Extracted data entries
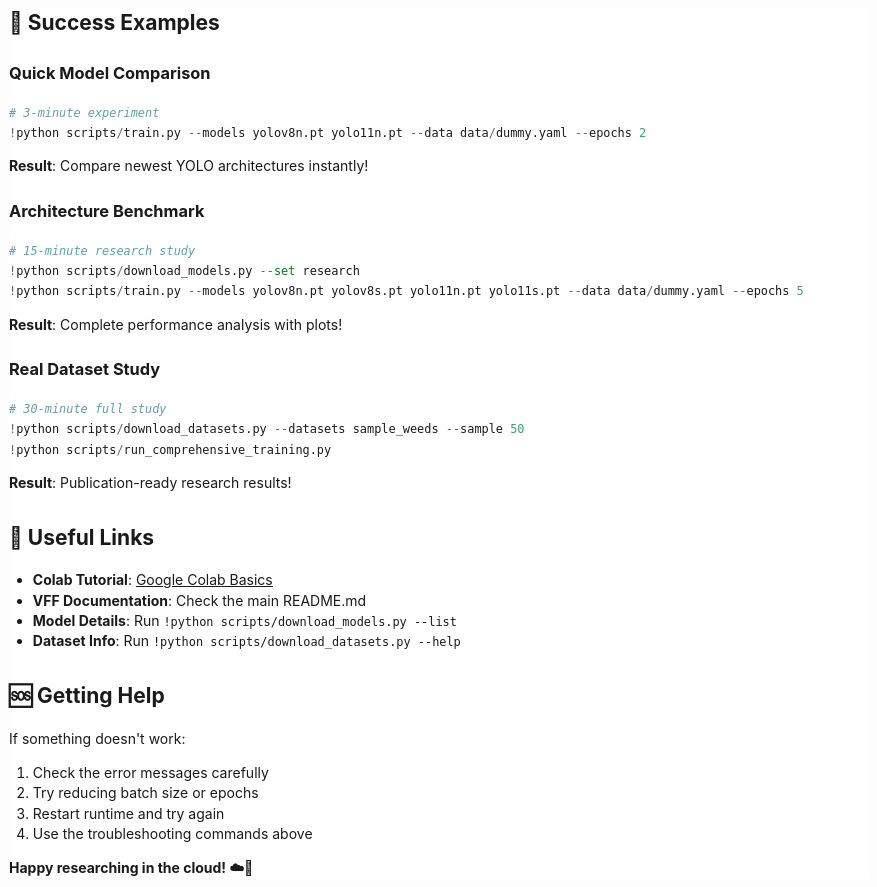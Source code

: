 ## 🎉 Success Examples

### Quick Model Comparison

```python
# 3-minute experiment
!python scripts/train.py --models yolov8n.pt yolo11n.pt --data data/dummy.yaml --epochs 2
```

**Result**: Compare newest YOLO architectures instantly!

### Architecture Benchmark

```python
# 15-minute research study
!python scripts/download_models.py --set research
!python scripts/train.py --models yolov8n.pt yolov8s.pt yolo11n.pt yolo11s.pt --data data/dummy.yaml --epochs 5
```

**Result**: Complete performance analysis with plots!

### Real Dataset Study

```python
# 30-minute full study
!python scripts/download_datasets.py --datasets sample_weeds --sample 50
!python scripts/run_comprehensive_training.py
```

**Result**: Publication-ready research results!

## 🔗 Useful Links

- **Colab Tutorial**: [Google Colab Basics](https://colab.research.google.com/notebooks/intro.ipynb)
- **VFF Documentation**: Check the main README.md
- **Model Details**: Run `!python scripts/download_models.py --list`
- **Dataset Info**: Run `!python scripts/download_datasets.py --help`

## 🆘 Getting Help

If something doesn't work:

1. Check the error messages carefully
2. Try reducing batch size or epochs
3. Restart runtime and try again
4. Use the troubleshooting commands above

**Happy researching in the cloud! ☁️🚀**
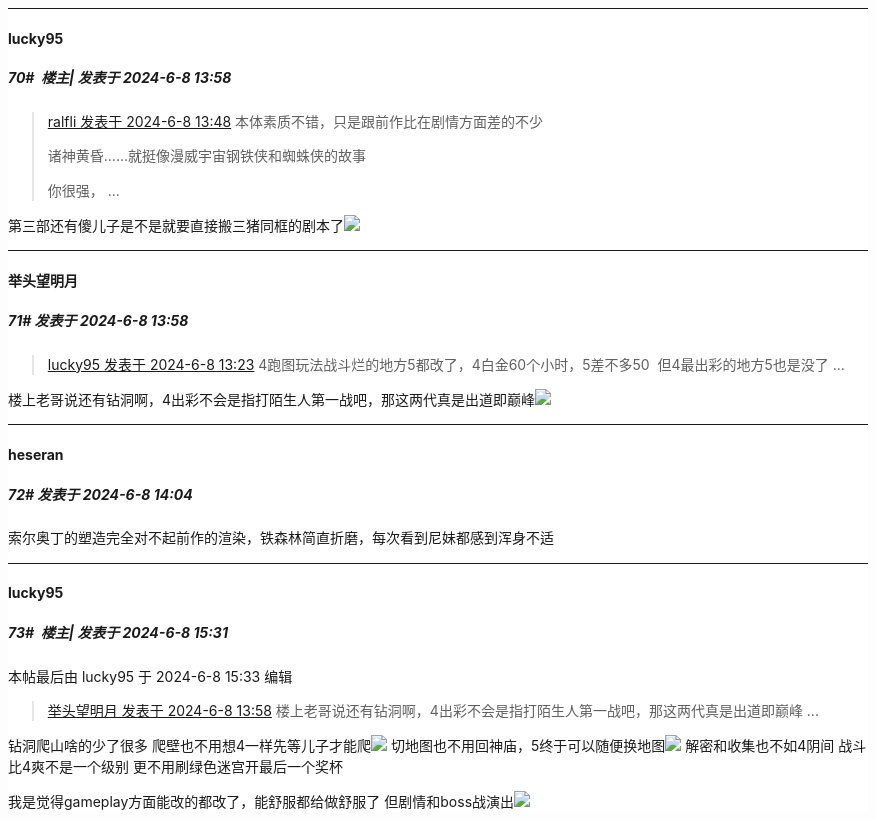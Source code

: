 *****

####  lucky95  
##### 70#         楼主| 发表于 2024-6-8 13:58

<blockquote><a href="httphttps://bbs.saraba1st.com/2b/forum.php?mod=redirect&amp;goto=findpost&amp;pid=65154672&amp;ptid=2186104" target="_blank">ralfli 发表于 2024-6-8 13:48</a>
本体素质不错，只是跟前作比在剧情方面差的不少

诸神黄昏……就挺像漫威宇宙钢铁侠和蜘蛛侠的故事

你很强， ...</blockquote>
第三部还有傻儿子是不是就要直接搬三猪同框的剧本了<img src="https://static.saraba1st.com/image/smiley/face2017/067.png" referrerpolicy="no-referrer">

*****

####  举头望明月  
##### 71#       发表于 2024-6-8 13:58

<blockquote><a href="httphttps://bbs.saraba1st.com/2b/forum.php?mod=redirect&amp;goto=findpost&amp;pid=65154426&amp;ptid=2186104" target="_blank">lucky95 发表于 2024-6-8 13:23</a>
 4跑图玩法战斗烂的地方5都改了，4白金60个小时，5差不多50  但4最出彩的地方5也是没了 ...</blockquote>
楼上老哥说还有钻洞啊，4出彩不会是指打陌生人第一战吧，那这两代真是出道即巅峰<img src="https://static.saraba1st.com/image/smiley/face2017/068.png" referrerpolicy="no-referrer">


*****

####  heseran  
##### 72#       发表于 2024-6-8 14:04

索尔奥丁的塑造完全对不起前作的渲染，铁森林简直折磨，每次看到尼妹都感到浑身不适


*****

####  lucky95  
##### 73#         楼主| 发表于 2024-6-8 15:31

 本帖最后由 lucky95 于 2024-6-8 15:33 编辑 
<blockquote><a href="httphttps://bbs.saraba1st.com/2b/forum.php?mod=redirect&amp;goto=findpost&amp;pid=65154786&amp;ptid=2186104" target="_blank">举头望明月 发表于 2024-6-8 13:58</a>
楼上老哥说还有钻洞啊，4出彩不会是指打陌生人第一战吧，那这两代真是出道即巅峰 ...</blockquote>
钻洞爬山啥的少了很多
爬壁也不用想4一样先等儿子才能爬<img src="https://static.saraba1st.com/image/smiley/face2017/067.png" referrerpolicy="no-referrer">
切地图也不用回神庙，5终于可以随便换地图<img src="https://static.saraba1st.com/image/smiley/face2017/053.png" referrerpolicy="no-referrer">
解密和收集也不如4阴间
战斗比4爽不是一个级别
更不用刷绿色迷宫开最后一个奖杯

我是觉得gameplay方面能改的都改了，能舒服都给做舒服了
但剧情和boss战演出<img src="https://static.saraba1st.com/image/smiley/face2017/067.png" referrerpolicy="no-referrer">
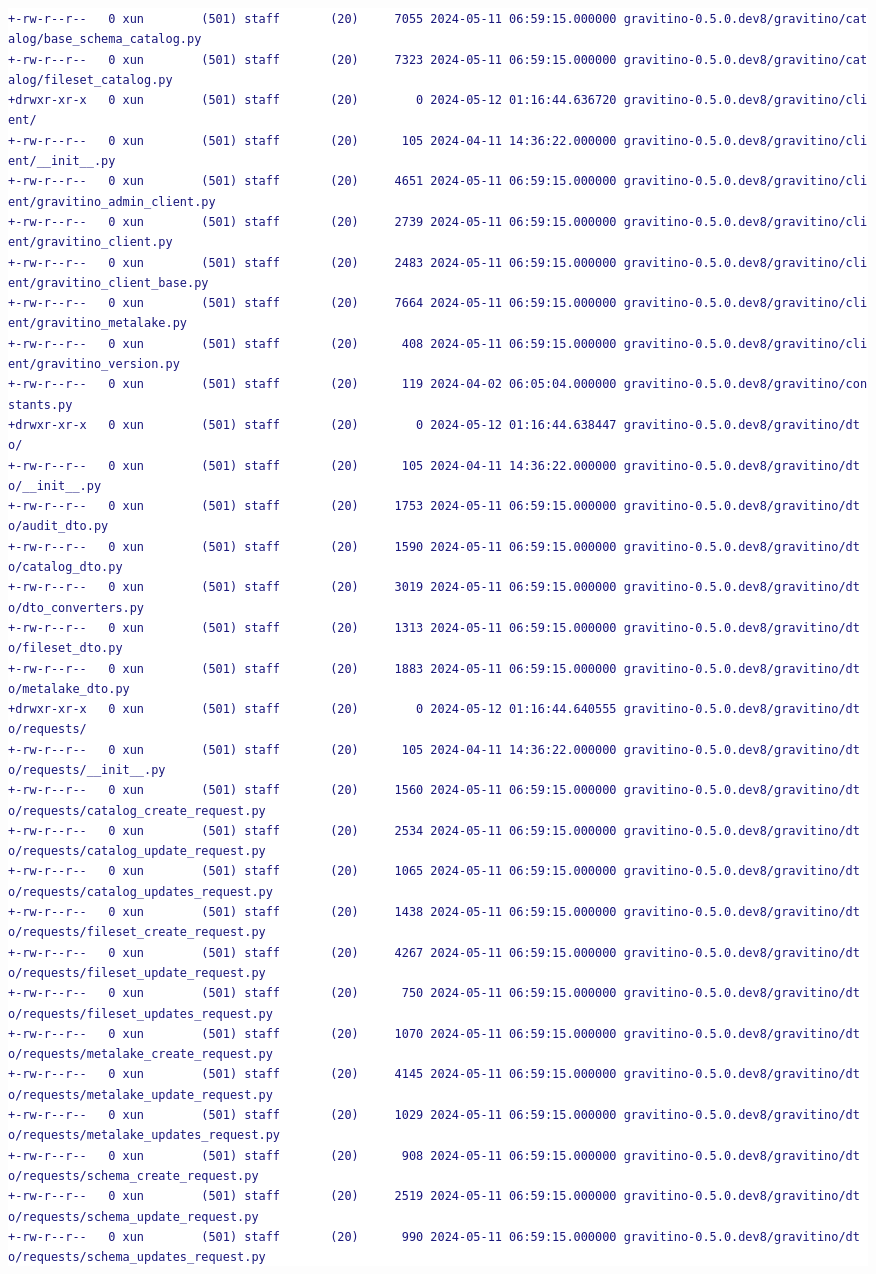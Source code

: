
 ```diff
+-rw-r--r--   0 xun        (501) staff       (20)     7055 2024-05-11 06:59:15.000000 gravitino-0.5.0.dev8/gravitino/catalog/base_schema_catalog.py
+-rw-r--r--   0 xun        (501) staff       (20)     7323 2024-05-11 06:59:15.000000 gravitino-0.5.0.dev8/gravitino/catalog/fileset_catalog.py
+drwxr-xr-x   0 xun        (501) staff       (20)        0 2024-05-12 01:16:44.636720 gravitino-0.5.0.dev8/gravitino/client/
+-rw-r--r--   0 xun        (501) staff       (20)      105 2024-04-11 14:36:22.000000 gravitino-0.5.0.dev8/gravitino/client/__init__.py
+-rw-r--r--   0 xun        (501) staff       (20)     4651 2024-05-11 06:59:15.000000 gravitino-0.5.0.dev8/gravitino/client/gravitino_admin_client.py
+-rw-r--r--   0 xun        (501) staff       (20)     2739 2024-05-11 06:59:15.000000 gravitino-0.5.0.dev8/gravitino/client/gravitino_client.py
+-rw-r--r--   0 xun        (501) staff       (20)     2483 2024-05-11 06:59:15.000000 gravitino-0.5.0.dev8/gravitino/client/gravitino_client_base.py
+-rw-r--r--   0 xun        (501) staff       (20)     7664 2024-05-11 06:59:15.000000 gravitino-0.5.0.dev8/gravitino/client/gravitino_metalake.py
+-rw-r--r--   0 xun        (501) staff       (20)      408 2024-05-11 06:59:15.000000 gravitino-0.5.0.dev8/gravitino/client/gravitino_version.py
+-rw-r--r--   0 xun        (501) staff       (20)      119 2024-04-02 06:05:04.000000 gravitino-0.5.0.dev8/gravitino/constants.py
+drwxr-xr-x   0 xun        (501) staff       (20)        0 2024-05-12 01:16:44.638447 gravitino-0.5.0.dev8/gravitino/dto/
+-rw-r--r--   0 xun        (501) staff       (20)      105 2024-04-11 14:36:22.000000 gravitino-0.5.0.dev8/gravitino/dto/__init__.py
+-rw-r--r--   0 xun        (501) staff       (20)     1753 2024-05-11 06:59:15.000000 gravitino-0.5.0.dev8/gravitino/dto/audit_dto.py
+-rw-r--r--   0 xun        (501) staff       (20)     1590 2024-05-11 06:59:15.000000 gravitino-0.5.0.dev8/gravitino/dto/catalog_dto.py
+-rw-r--r--   0 xun        (501) staff       (20)     3019 2024-05-11 06:59:15.000000 gravitino-0.5.0.dev8/gravitino/dto/dto_converters.py
+-rw-r--r--   0 xun        (501) staff       (20)     1313 2024-05-11 06:59:15.000000 gravitino-0.5.0.dev8/gravitino/dto/fileset_dto.py
+-rw-r--r--   0 xun        (501) staff       (20)     1883 2024-05-11 06:59:15.000000 gravitino-0.5.0.dev8/gravitino/dto/metalake_dto.py
+drwxr-xr-x   0 xun        (501) staff       (20)        0 2024-05-12 01:16:44.640555 gravitino-0.5.0.dev8/gravitino/dto/requests/
+-rw-r--r--   0 xun        (501) staff       (20)      105 2024-04-11 14:36:22.000000 gravitino-0.5.0.dev8/gravitino/dto/requests/__init__.py
+-rw-r--r--   0 xun        (501) staff       (20)     1560 2024-05-11 06:59:15.000000 gravitino-0.5.0.dev8/gravitino/dto/requests/catalog_create_request.py
+-rw-r--r--   0 xun        (501) staff       (20)     2534 2024-05-11 06:59:15.000000 gravitino-0.5.0.dev8/gravitino/dto/requests/catalog_update_request.py
+-rw-r--r--   0 xun        (501) staff       (20)     1065 2024-05-11 06:59:15.000000 gravitino-0.5.0.dev8/gravitino/dto/requests/catalog_updates_request.py
+-rw-r--r--   0 xun        (501) staff       (20)     1438 2024-05-11 06:59:15.000000 gravitino-0.5.0.dev8/gravitino/dto/requests/fileset_create_request.py
+-rw-r--r--   0 xun        (501) staff       (20)     4267 2024-05-11 06:59:15.000000 gravitino-0.5.0.dev8/gravitino/dto/requests/fileset_update_request.py
+-rw-r--r--   0 xun        (501) staff       (20)      750 2024-05-11 06:59:15.000000 gravitino-0.5.0.dev8/gravitino/dto/requests/fileset_updates_request.py
+-rw-r--r--   0 xun        (501) staff       (20)     1070 2024-05-11 06:59:15.000000 gravitino-0.5.0.dev8/gravitino/dto/requests/metalake_create_request.py
+-rw-r--r--   0 xun        (501) staff       (20)     4145 2024-05-11 06:59:15.000000 gravitino-0.5.0.dev8/gravitino/dto/requests/metalake_update_request.py
+-rw-r--r--   0 xun        (501) staff       (20)     1029 2024-05-11 06:59:15.000000 gravitino-0.5.0.dev8/gravitino/dto/requests/metalake_updates_request.py
+-rw-r--r--   0 xun        (501) staff       (20)      908 2024-05-11 06:59:15.000000 gravitino-0.5.0.dev8/gravitino/dto/requests/schema_create_request.py
+-rw-r--r--   0 xun        (501) staff       (20)     2519 2024-05-11 06:59:15.000000 gravitino-0.5.0.dev8/gravitino/dto/requests/schema_update_request.py
+-rw-r--r--   0 xun        (501) staff       (20)      990 2024-05-11 06:59:15.000000 gravitino-0.5.0.dev8/gravitino/dto/requests/schema_updates_request.py
```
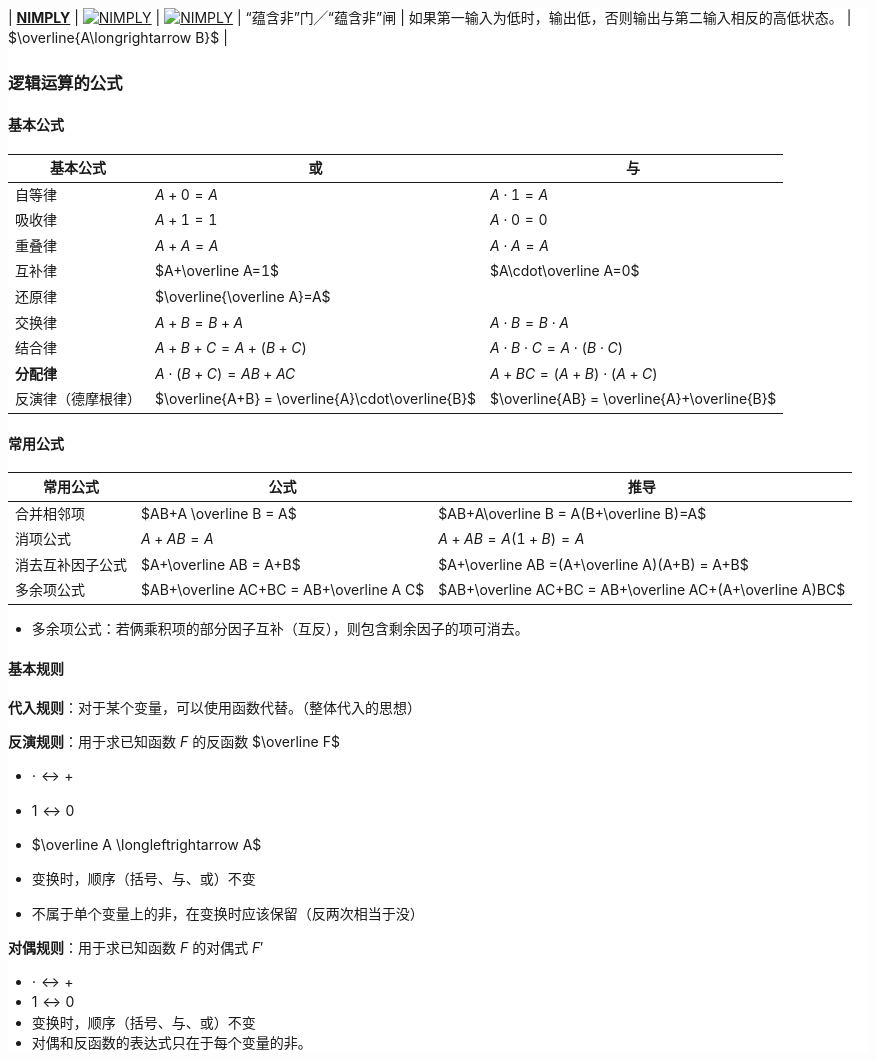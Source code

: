 | **[NIMPLY](https://zh.wikipedia.org/wiki/蘊含閘#蘊含非閘)** | [![NIMPLY](https://upload.wikimedia.org/wikipedia/commons/thumb/7/73/NIMPLY_%28AND%29_ANSI.svg/128px-NIMPLY_%28AND%29_ANSI.svg.png)](https://zh.wikipedia.org/wiki/File:NIMPLY_(AND)_ANSI.svg) | [![NIMPLY](https://upload.wikimedia.org/wikipedia/commons/thumb/b/bf/IEC_Nimplies_gate.svg/170px-IEC_Nimplies_gate.svg.png)](https://zh.wikipedia.org/wiki/File:IEC_Nimplies_gate.svg) |          “蕴含非”门╱“蕴含非”闸          | 如果第一输入为低时，输出低，否则输出与第二输入相反的高低状态。 | $\overline{A\longrightarrow B}$ |

### 逻辑运算的公式

#### 基本公式

| 基本公式           | 或                                               | 与                                          |
| ------------------ | ------------------------------------------------ | ------------------------------------------- |
| 自等律             | $A+0=A$                                          | $A\cdot 1=A$                                |
| 吸收律             | $A+1=1$                                          | $A\cdot 0 = 0$                              |
| 重叠律             | $A+A=A$                                          | $A\cdot A=A$                                |
| 互补律             | $A+\overline A=1$                                | $A\cdot\overline A=0$                       |
| 还原律             | $\overline{\overline A}=A$                       |                                             |
| 交换律             | $A+B = B+A$                                      | $A \cdot B = B\cdot A$                      |
| 结合律             | $A+B+C = A+(B+C)$                                | $A\cdot B\cdot C = A\cdot (B\cdot C)$       |
| **分配律**         | $A\cdot (B+C) = AB+AC$                           | $A+BC = (A+B)\cdot (A+C)$                   |
| 反演律（德摩根律） | $\overline{A+B} = \overline{A}\cdot\overline{B}$ | $\overline{AB} = \overline{A}+\overline{B}$ |

#### 常用公式

| 常用公式         | 公式                                    | 推导                                                     |
| ---------------- | --------------------------------------- | -------------------------------------------------------- |
| 合并相邻项       | $AB+A \overline B = A$                  | $AB+A\overline B = A(B+\overline B)=A$                   |
| 消项公式         | $A+AB = A$                              | $A+AB =A(1+B) =A$                                        |
| 消去互补因子公式 | $A+\overline AB = A+B$                  | $A+\overline AB =(A+\overline A)(A+B) = A+B$             |
| 多余项公式       | $AB+\overline AC+BC = AB+\overline A C$ | $AB+\overline AC+BC = AB+\overline AC+(A+\overline A)BC$ |

+ 多余项公式：若俩乘积项的部分因子互补（互反），则包含剩余因子的项可消去。

#### 基本规则

**代入规则**：对于某个变量，可以使用函数代替。（整体代入的思想）

**反演规则**：用于求已知函数 $F$ 的反函数 $\overline F$

+ $\cdot \longleftrightarrow +$
+ $1 \longleftrightarrow 0$
+ $\overline A \longleftrightarrow A$

+ 变换时，顺序（括号、与、或）不变
+ 不属于单个变量上的非，在变换时应该保留（反两次相当于没）

**对偶规则**：用于求已知函数 $F$ 的对偶式 $F'$

+ $\cdot \longleftrightarrow +$
+ $1 \longleftrightarrow 0$
+ 变换时，顺序（括号、与、或）不变
+ 对偶和反函数的表达式只在于每个变量的非。
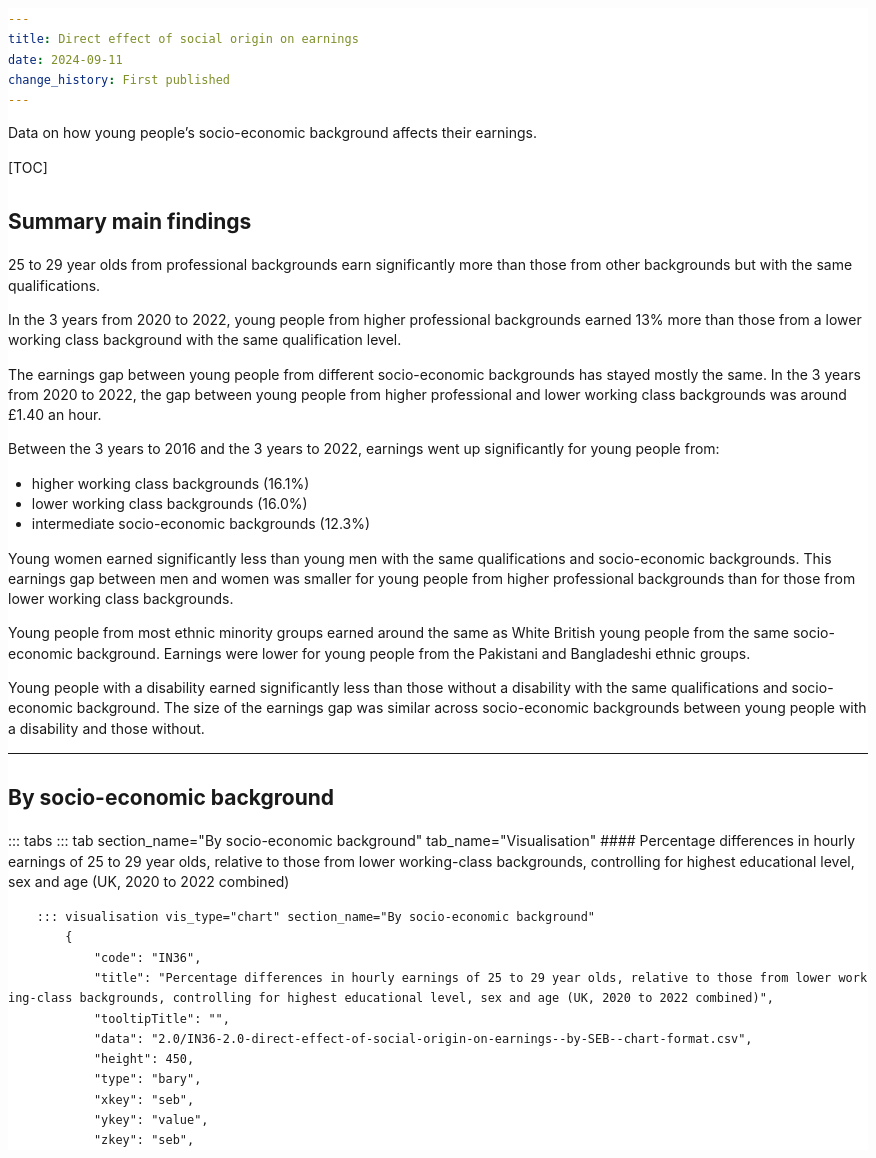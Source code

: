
 ```yaml
---
title: Direct effect of social origin on earnings
date: 2024-09-11
change_history: First published
---
```


Data on how young people’s socio-economic background affects their earnings.

[TOC]

## Summary main findings

25 to 29 year olds from professional backgrounds earn significantly more than those from other backgrounds but with the same qualifications.

In the 3 years from 2020 to 2022, young people from higher professional backgrounds earned 13% more than those from a lower working class background with the same qualification level.

The earnings gap between young people from different socio-economic backgrounds has stayed mostly the same. In the 3 years from 2020 to 2022, the gap between young people from higher professional and lower working class backgrounds was around £1.40 an hour.

Between the 3 years to 2016 and the 3 years to 2022, earnings went up significantly for young people from:

* higher working class backgrounds (16.1%)
* lower working class backgrounds (16.0%)
* intermediate socio-economic backgrounds (12.3%) 

Young women earned significantly less than young men with the same qualifications and socio-economic backgrounds. This earnings gap between men and women was smaller for young people from higher professional backgrounds than for those from lower working class backgrounds.

Young people from most ethnic minority groups earned around the same as White British young people from the same socio-economic background. Earnings were lower for young people from the Pakistani and Bangladeshi ethnic groups.

Young people with a disability earned significantly less than those without a disability with the same qualifications and socio-economic background. The size of the earnings gap was similar across socio-economic backgrounds between young people with a disability and those without.

---

## By socio-economic background

::: tabs
    ::: tab section_name="By socio-economic background" tab_name="Visualisation"
        #### Percentage differences in hourly earnings of 25 to 29 year olds, relative to those from lower working-class backgrounds, controlling for highest educational level, sex and age (UK, 2020 to 2022 combined)

        ::: visualisation vis_type="chart" section_name="By socio-economic background"
            {
                "code": "IN36",
                "title": "Percentage differences in hourly earnings of 25 to 29 year olds, relative to those from lower working-class backgrounds, controlling for highest educational level, sex and age (UK, 2020 to 2022 combined)",
                "tooltipTitle": "",
                "data": "2.0/IN36-2.0-direct-effect-of-social-origin-on-earnings--by-SEB--chart-format.csv",
                "height": 450,
                "type": "bary",
                "xkey": "seb",
                "ykey": "value",
                "zkey": "seb",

*What you need to do*: Whenever the word "minute" occurs in a line above, copy that line.

*Result*:
# 3-minute experiment
# 15-minute research study
# 30-minute full study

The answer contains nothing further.